**Exercise goal:** What lines in the records below contain the string "each"? Copy every one.

*** Listed records ***

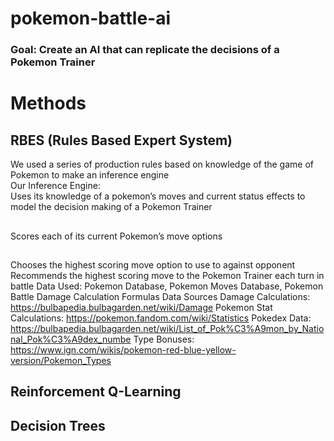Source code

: # pokemon-battle-ai

### Goal: Create an AI that can replicate the decisions of a Pokemon Trainer

# Methods

## RBES (Rules Based Expert System)

We used a series of production rules based on knowledge of the game of Pokemon to make an inference engine
<br>
Our Inference Engine:
<br>
Uses its knowledge of a pokemon’s moves and current status effects to model the decision making of a Pokemon Trainer
##
Scores each of its current Pokemon’s move options
##
Chooses the highest scoring move option to use to against opponent
Recommends the highest scoring move to the Pokemon Trainer each turn in battle
Data Used: Pokemon Database, Pokemon Moves Database, Pokemon Battle Damage Calculation Formulas
Data Sources
Damage Calculations: https://bulbapedia.bulbagarden.net/wiki/Damage
Pokemon Stat Calculations: https://pokemon.fandom.com/wiki/Statistics
Pokedex Data: https://bulbapedia.bulbagarden.net/wiki/List_of_Pok%C3%A9mon_by_National_Pok%C3%A9dex_numbe
Type Bonuses: https://www.ign.com/wikis/pokemon-red-blue-yellow-version/Pokemon_Types

## Reinforcement Q-Learning


## Decision Trees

*** End of Listed records ***

**Output of the task:**
Scores each of its current Pokemon’s move options
Recommends the highest scoring move to the Pokemon Trainer each turn in battle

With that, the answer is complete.